Mignonnes

Frankreich 2020 · 95 min.
Regie: Maïmouna Doucouré
Drehbuch:
Kamera: Yann Maritaud
Darsteller: Fathia Youssouf, Médina El Aidi-Azouni, Esther Gohourou, Ilanah Cami-Goursolas, Myriam Hamma u.a.
Engagierter Film, ungeschönte Blicke
(Foto: Netflix)

Die Qual der Wahl: Sexistisch? Parodistisch? Oder gar ironisch?

Maïmouna Doucourés dynamisch inszenierter Film über die verzweifelte und konsequente Suche einer Heranwachsenden nach der eigenen Haltung in dieser Welt, wird inzwischen in den USA heftig angefeindet

Mignonnes (»Die Süßen«), ein span­nungs­ge­la­dener, kontro­vers disku­tierter Coming of Age-Film, ist aktuell auf Netflix zu sehen. Nach der Urauf­füh­rung auf dem Sundance-Festival 2020, wo Maïmouna Doucouré den Preis für die beste Regie eines inter­na­tio­nalen Dramas erhielt, war Mignonnes für die Berlinale 2020 / Sektion Genera­tion Kplus ausge­wählt worden. Und allein schon die diversen Alters­emp­feh­lungen machen die unter­schied­liche Rezeption dieses Films deutlich: Während im Genera­tion Kplus-Programm der Film ab 12 Jahren empfohlen wurde, gibt Netflix als Alters­frei­gabe 16 Jahre an, und Film­kri­tiker Rochus Wolff empfiehlt ihn in seinem Kinder­fil­mBlog ab 14.

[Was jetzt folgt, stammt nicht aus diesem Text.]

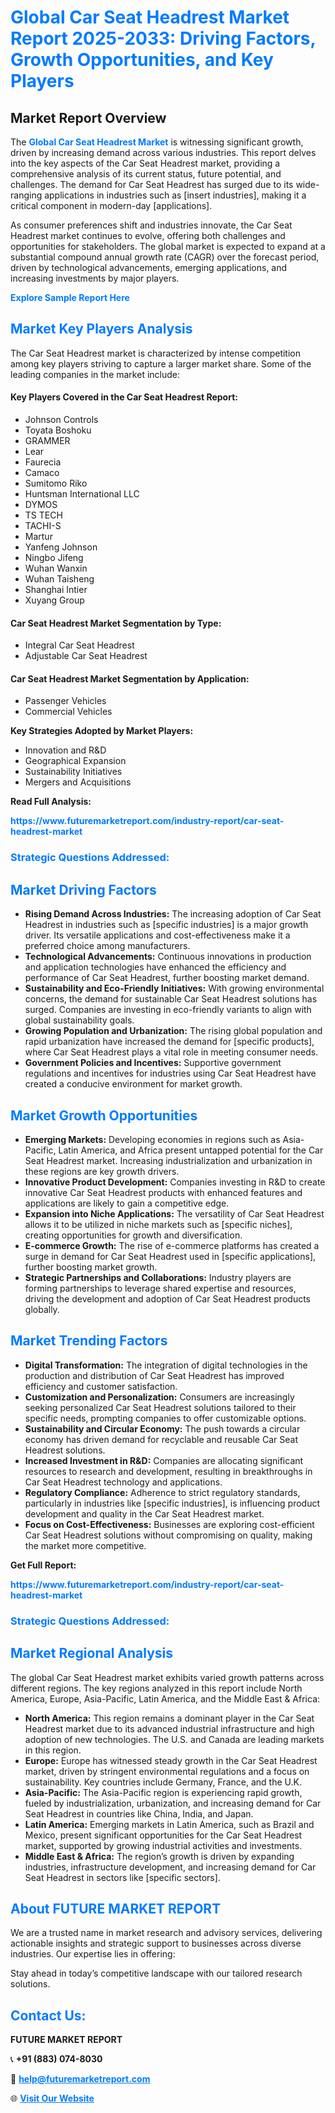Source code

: <h1 style="color: #007BFF;">Global Car Seat Headrest Market Report 2025-2033: Driving Factors, Growth Opportunities, and Key Players</h1>

<section id="overview">
<h2>Market Report Overview</h2>
<p>The <a href="https://www.futuremarketreport.com/industry-report/car-seat-headrest-market" style="color: #007BFF; text-decoration: none;"><strong>Global Car Seat Headrest Market</strong></a> is witnessing significant growth, driven by increasing demand across various industries. This report delves into the key aspects of the Car Seat Headrest market, providing a comprehensive analysis of its current status, future potential, and challenges. The demand for Car Seat Headrest has surged due to its wide-ranging applications in industries such as [insert industries], making it a critical component in modern-day [applications].</p>
<p>As consumer preferences shift and industries innovate, the Car Seat Headrest market continues to evolve, offering both challenges and opportunities for stakeholders. The global market is expected to expand at a substantial compound annual growth rate (CAGR) over the forecast period, driven by technological advancements, emerging applications, and increasing investments by major players.</p>
</section>

<section id="overview">
<p><a href="https://www.futuremarketreport.com/request-sample/reportId=88900" style="color: #007BFF; text-decoration: none;"><strong>Explore Sample Report Here</strong></a></p>
</section>

<section id="key-players">
<h2 style="color: #007BFF;">Market Key Players Analysis</h2>
<p>The Car Seat Headrest market is characterized by intense competition among key players striving to capture a larger market share. Some of the leading companies in the market include:</p>
<h4>Key Players Covered in the Car Seat Headrest Report:</h4>
<ul><li>Johnson Controls</li><li>Toyata Boshoku</li><li>GRAMMER</li><li>Lear</li><li>Faurecia</li><li>Camaco</li><li>Sumitomo Riko</li><li>Huntsman International LLC</li><li>DYMOS</li><li>TS TECH</li><li>TACHI-S</li><li>Martur</li><li>Yanfeng Johnson</li><li>Ningbo Jifeng</li><li>Wuhan Wanxin</li><li>Wuhan Taisheng</li><li>Shanghai Intier</li><li>Xuyang Group</li></ul>
<h4>Car Seat Headrest Market Segmentation by Type:</h4>
<ul><li>Integral Car Seat Headrest</li><li>Adjustable Car Seat Headrest</li></ul>

<h4>Car Seat Headrest Market Segmentation by Application:</h4>
<ul><li>Passenger Vehicles</li><li>Commercial Vehicles</li></ul>
<p><strong>Key Strategies Adopted by Market Players:</strong></p>
<ul>
<li>Innovation and R&D</li>
<li>Geographical Expansion</li>
<li>Sustainability Initiatives</li>
<li>Mergers and Acquisitions</li>
</ul>
</section>

<section>
<p><strong>Read Full Analysis: </strong></p><a href="https://www.futuremarketreport.com/industry-report/car-seat-headrest-market" style="color: #007BFF; text-decoration: none;"><strong>https://www.futuremarketreport.com/industry-report/car-seat-headrest-market</strong></a>
<h3 style="color: #007BFF;">Strategic Questions Addressed:</h3>
</section>

<section id="driving-factors">
<h2 style="color: #007BFF;">Market Driving Factors</h2>
<ul>
<li><strong>Rising Demand Across Industries:</strong> The increasing adoption of Car Seat Headrest in industries such as [specific industries] is a major growth driver. Its versatile applications and cost-effectiveness make it a preferred choice among manufacturers.</li>
<li><strong>Technological Advancements:</strong> Continuous innovations in production and application technologies have enhanced the efficiency and performance of Car Seat Headrest, further boosting market demand.</li>
<li><strong>Sustainability and Eco-Friendly Initiatives:</strong> With growing environmental concerns, the demand for sustainable Car Seat Headrest solutions has surged. Companies are investing in eco-friendly variants to align with global sustainability goals.</li>
<li><strong>Growing Population and Urbanization:</strong> The rising global population and rapid urbanization have increased the demand for [specific products], where Car Seat Headrest plays a vital role in meeting consumer needs.</li>
<li><strong>Government Policies and Incentives:</strong> Supportive government regulations and incentives for industries using Car Seat Headrest have created a conducive environment for market growth.</li>
</ul>
</section>

<section id="growth-opportunities">
<h2 style="color: #007BFF;">Market Growth Opportunities</h2>
<ul>
<li><strong>Emerging Markets:</strong> Developing economies in regions such as Asia-Pacific, Latin America, and Africa present untapped potential for the Car Seat Headrest market. Increasing industrialization and urbanization in these regions are key growth drivers.</li>
<li><strong>Innovative Product Development:</strong> Companies investing in R&D to create innovative Car Seat Headrest products with enhanced features and applications are likely to gain a competitive edge.</li>
<li><strong>Expansion into Niche Applications:</strong> The versatility of Car Seat Headrest allows it to be utilized in niche markets such as [specific niches], creating opportunities for growth and diversification.</li>
<li><strong>E-commerce Growth:</strong> The rise of e-commerce platforms has created a surge in demand for Car Seat Headrest used in [specific applications], further boosting market growth.</li>
<li><strong>Strategic Partnerships and Collaborations:</strong> Industry players are forming partnerships to leverage shared expertise and resources, driving the development and adoption of Car Seat Headrest products globally.</li>
</ul>
</section>

<section id="trending-factors">
<h2 style="color: #007BFF;">Market Trending Factors</h2>
<ul>
<li><strong>Digital Transformation:</strong> The integration of digital technologies in the production and distribution of Car Seat Headrest has improved efficiency and customer satisfaction.</li>
<li><strong>Customization and Personalization:</strong> Consumers are increasingly seeking personalized Car Seat Headrest solutions tailored to their specific needs, prompting companies to offer customizable options.</li>
<li><strong>Sustainability and Circular Economy:</strong> The push towards a circular economy has driven demand for recyclable and reusable Car Seat Headrest solutions.</li>
<li><strong>Increased Investment in R&D:</strong> Companies are allocating significant resources to research and development, resulting in breakthroughs in Car Seat Headrest technology and applications.</li>
<li><strong>Regulatory Compliance:</strong> Adherence to strict regulatory standards, particularly in industries like [specific industries], is influencing product development and quality in the Car Seat Headrest market.</li>
<li><strong>Focus on Cost-Effectiveness:</strong> Businesses are exploring cost-efficient Car Seat Headrest solutions without compromising on quality, making the market more competitive.</li>
</ul>
</section>

<section>
<p><strong>Get Full Report: </strong></p><a href="https://www.futuremarketreport.com/industry-report/car-seat-headrest-market" style="color: #007BFF; text-decoration: none;"><strong>https://www.futuremarketreport.com/industry-report/car-seat-headrest-market</strong></a>
<h3 style="color: #007BFF;">Strategic Questions Addressed:</h3>
</section>


<section id="regional-analysis">
<h2 style="color: #007BFF;">Market Regional Analysis</h2>
<p>The global Car Seat Headrest market exhibits varied growth patterns across different regions. The key regions analyzed in this report include North America, Europe, Asia-Pacific, Latin America, and the Middle East & Africa:</p>
<ul>
<li><strong>North America:</strong> This region remains a dominant player in the Car Seat Headrest market due to its advanced industrial infrastructure and high adoption of new technologies. The U.S. and Canada are leading markets in this region.</li>
<li><strong>Europe:</strong> Europe has witnessed steady growth in the Car Seat Headrest market, driven by stringent environmental regulations and a focus on sustainability. Key countries include Germany, France, and the U.K.</li>
<li><strong>Asia-Pacific:</strong> The Asia-Pacific region is experiencing rapid growth, fueled by industrialization, urbanization, and increasing demand for Car Seat Headrest in countries like China, India, and Japan.</li>
<li><strong>Latin America:</strong> Emerging markets in Latin America, such as Brazil and Mexico, present significant opportunities for the Car Seat Headrest market, supported by growing industrial activities and investments.</li>
<li><strong>Middle East & Africa:</strong> The region’s growth is driven by expanding industries, infrastructure development, and increasing demand for Car Seat Headrest in sectors like [specific sectors].</li>
</ul>
</section>

<footer>
<h2 style="color: #007BFF;">About FUTURE MARKET REPORT</h2>
<p>We are a trusted name in market research and advisory services, delivering actionable insights and strategic support to businesses across diverse industries. Our expertise lies in offering:</p>

<p>Stay ahead in today’s competitive landscape with our tailored research solutions.</p>

<h2 style="color: #007BFF;">Contact Us:</h2>
<p><strong>FUTURE MARKET REPORT</strong></p>
<p>📞 <strong>+91 (883) 074-8030</strong></p>
<p>📧 <strong><a href="mailto:help@futuremarketreport.com" style="color: #007BFF;">help@futuremarketreport.com</a></strong></p>
<p>🌐 <strong><a href="https://www.futuremarketreport.com/" style="color: #007BFF;">Visit Our Website</a></strong></p>
</footer>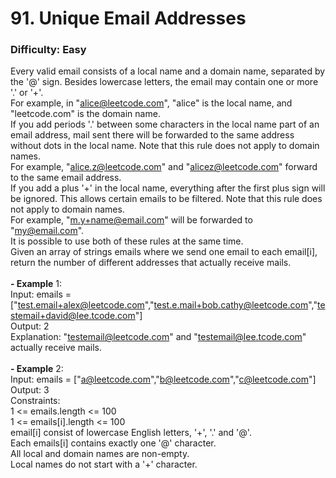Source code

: # 91. Unique Email Addresses
### Difficulty: Easy
Every valid email consists of a local name and a domain name, separated by the '@' sign. Besides lowercase letters, the email may contain one or more '.' or '+'. <br/> For example, in "alice@leetcode.com", "alice" is the local name, and "leetcode.com" is the domain name. <br/> If you add periods '.' between some characters in the local name part of an email address, mail sent there will be forwarded to the same address without dots in the local name. Note that this rule does not apply to domain names. <br/> For example, "alice.z@leetcode.com" and "alicez@leetcode.com" forward to the same email address. <br/> If you add a plus '+' in the local name, everything after the first plus sign will be ignored. This allows certain emails to be filtered. Note that this rule does not apply to domain names. <br/> For example, "m.y+name@email.com" will be forwarded to "my@email.com". <br/> It is possible to use both of these rules at the same time. <br/> Given an array of strings emails where we send one email to each email[i], return the number of different addresses that actually receive mails. <br/>   <br/><b>- Example</b> 1: <br/> Input: emails = ["test.email+alex@leetcode.com","test.e.mail+bob.cathy@leetcode.com","testemail+david@lee.tcode.com"] <br/> Output: 2 <br/> Explanation: "testemail@leetcode.com" and "testemail@lee.tcode.com" actually receive mails. <br/> <br/><b>- Example</b> 2: <br/> Input: emails = ["a@leetcode.com","b@leetcode.com","c@leetcode.com"] <br/> Output: 3 <br/>   Constraints: <br/> 1 <= emails.length <= 100 <br/> 1 <= emails[i].length <= 100 <br/> email[i] consist of lowercase English letters, '+', '.' and '@'. <br/> Each emails[i] contains exactly one '@' character. <br/> All local and domain names are non-empty. <br/> Local names do not start with a '+' character.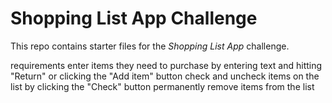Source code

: # Shopping List App Challenge

This repo contains starter files for the *Shopping List App* challenge.

requirements
enter items they need to purchase by entering text and hitting "Return" or clicking the "Add item" button
check and uncheck items on the list by clicking the "Check" button
permanently remove items from the list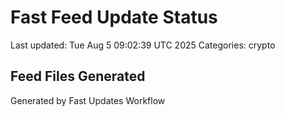 # Fast Feed Update Status
Last updated: Tue Aug  5 09:02:39 UTC 2025
Categories: crypto

## Feed Files Generated

Generated by Fast Updates Workflow
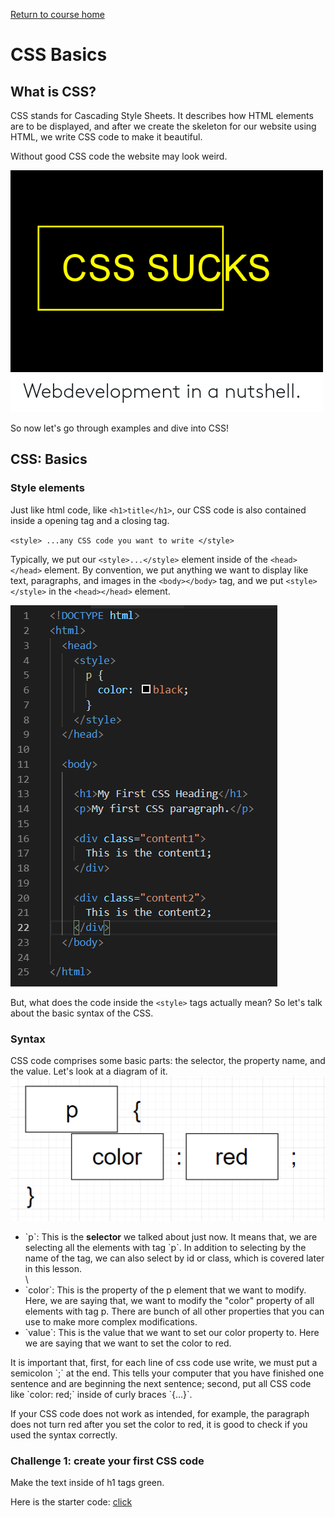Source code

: <a href="https://wes-chen.github.io/build-a-website/">Return to course home</a>

# CSS Basics

## What is CSS?

CSS stands for Cascading Style Sheets. It describes how HTML elements are to be displayed, and after we create the skeleton for our website using HTML, we write CSS code to make it beautiful. 

Without good CSS code the website may look weird.

<img src="./css-sucks-webdevelopment-in-a-nutshell-43196018.png"/>

 So now let's go through examples and dive into CSS!

## CSS: Basics
### Style elements
Just like html code, like `<h1>title</h1>`, our CSS code is also contained inside a opening tag and a closing tag.

`<style> ...any CSS code you want to write </style>`

Typically, we put our `<style>...</style>` element inside of the `<head></head>` element. By convention, we put anything we want to display like text, paragraphs, and images in the `<body></body>` tag, and we put `<style></style>` in the `<head></head>` element. 

<img src="top.png"/>

But, what does the code inside the `<style>` tags actually mean? So let's talk about the basic syntax of the CSS.

### Syntax
CSS code comprises some basic parts: the selector, the property name, and the value. Let's look at a diagram of it.
<img src="syntax.png"/>
<ul>
<li>`p`: This is the <strong>selector</strong> we talked about just now. It means that, we are selecting all the elements with tag `p`. In addition to selecting by the name of the tag, we can also select by id or class, which is covered later in this lesson.</li> \
<li>`color`: This is the property of the p element that we want to modify. Here, we are saying that, we want to modify the "color" property of all elements with tag p. There are bunch of all other properties that you can use to make more complex modifications.</li>
<li>`value`: This is the value that we want to set our color property to. Here we are saying that we want to set the color to red. </li>
</ul>
It is important that, first, for each line of css code use write, we must put a semicolon `;` at the end. This tells your computer that you have finished one sentence and are beginning the next sentence; second, put all CSS code like `color: red;` inside of curly braces `{...}`. 

If your CSS code does not work as intended, for example, the paragraph does not turn red after you set the color to red, it is good to check if you used the syntax correctly.

### Challenge 1: create your first CSS code
Make the text inside of h1 tags green.

Here is the starter code: <a href="index.html">click<a/>
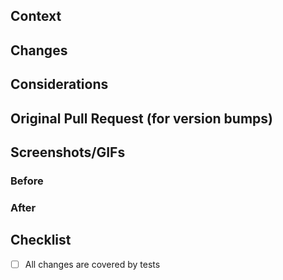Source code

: <!-- ☝️ make the title meaningful -->

## Context
<!-- why this change is made -->

## Changes
<!-- what this PR does -->

## Considerations
<!-- additional info for reviewing, discussion topics -->

## Original Pull Request (for version bumps)
<!-- if you're bumping a package like `pay-in`, include a link to the PR in the other repository/any other important version bumps down the chain -->

## Screenshots/GIFs
<!-- required for all visual changes -->

### Before

<!-- screenshot before change -->

### After

<!-- screenshot after change -->

## Checklist

- [ ] All changes are covered by tests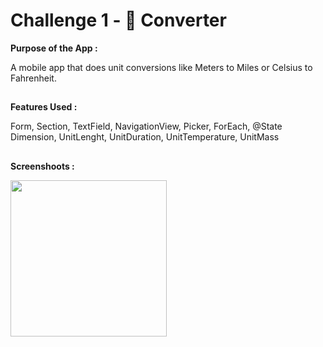 # Challenge 1 - 📏 Converter

**Purpose of the App :**

A mobile app that does unit conversions like Meters to Miles or Celsius to Fahrenheit.

##

**Features Used :**

Form, Section, TextField, NavigationView, Picker, ForEach, @State
Dimension, UnitLenght, UnitDuration, UnitTemperature, UnitMass

##

**Screenshoots :**

<img src="screenshot/screenshot1.gif" width="250"/>
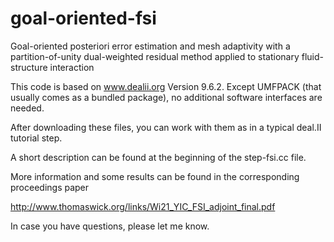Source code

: # goal-oriented-fsi
Goal-oriented posteriori error estimation and mesh adaptivity with a partition-of-unity dual-weighted residual method applied to stationary fluid-structure interaction 

This code is based on www.dealii.org Version 9.6.2. Except UMFPACK (that usually comes as a bundled package), no additional software interfaces are needed.

After downloading these files, you can work with them as in a typical deal.II tutorial step.

A short description can be found at the beginning of the step-fsi.cc file.

More information and some results can be found in the corresponding proceedings paper

http://www.thomaswick.org/links/Wi21_YIC_FSI_adjoint_final.pdf

In case you have questions, please let me know.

Doch zunächst zur Geschichte, die mit einem eindrück­li­chen Bild beginnt: Das geschminkte Gesicht eines weinenden Mädchens, das sich als die elfjäh­rige Amy (Fathia Youssouf) entpuppt, um die es in diesem Film geht, und schon – was man dann fest­stellt – auf das Ende verweist, wo das gleiche Bild erscheint, aber mit einer ganz anderen Deutung. Amy ist mit ihrer polygamen Groß­fa­milie aus dem Senegal nach Paris gezogen, erfährt einer­seits die einengende Tradition in ihrer konser­va­tiven Familie, will aber in der neuen Umgebung dazu­gehören. Zum Konflikt mit ihrer Mutter und vor allem mit der streng­gläu­bigen Tante kommt es, als Amy erfährt, dass der Mann ihrer Mutter, Amys Vater, eine zweite Frau aus dem Senegal nach Paris in ihre neue Wohnung bringen und heiraten wird. Die frag­wür­dige Tradition empfindet sie höchst ungerecht. Sie ist empört und rebel­liert auf ihre Art, indem sie sich drei Mitschü­le­rinnen anschließt, die so ganz anders sind, in ihrer knappen Kleidung und in ihren Gesprächen über Sex, ohne darüber noch zu wissen. Die Elfjäh­rigen trai­nieren täglich für einen Tanz­wett­be­werb, um die sieges­si­cheren älteren Mädchen auszu­ste­chen. Amy freundet sich mit der lebhaften Angelica (Médina El Aidi-Azouni) an, die über ihr wohnt und Teil dieser Clique ist, und erkämpft sich auch die Gunst der anderen Tänze­rinnen. Tatsäch­lich gelingt es ihr sogar, selbst in die Gruppe aufge­nommen zu werden und mit ihnen für den Wett­be­werb zu trai­nieren. Nun imitiert sie ebenfalls die Bewe­gungen aus den Musik­vi­deos, trainiert hart und gefällt sich wie die anderen in stereo­typen Posen. Amy verändert ihr Aussehen immer mehr, wird selbst­be­wusst, gibt Kontra – in der Schule und zu Hause. Sie macht auch grenz­wer­tige Erfah­rungen und es ist oft ein verzwei­felter Kampf um Aner­ken­nung auf beiden Seiten.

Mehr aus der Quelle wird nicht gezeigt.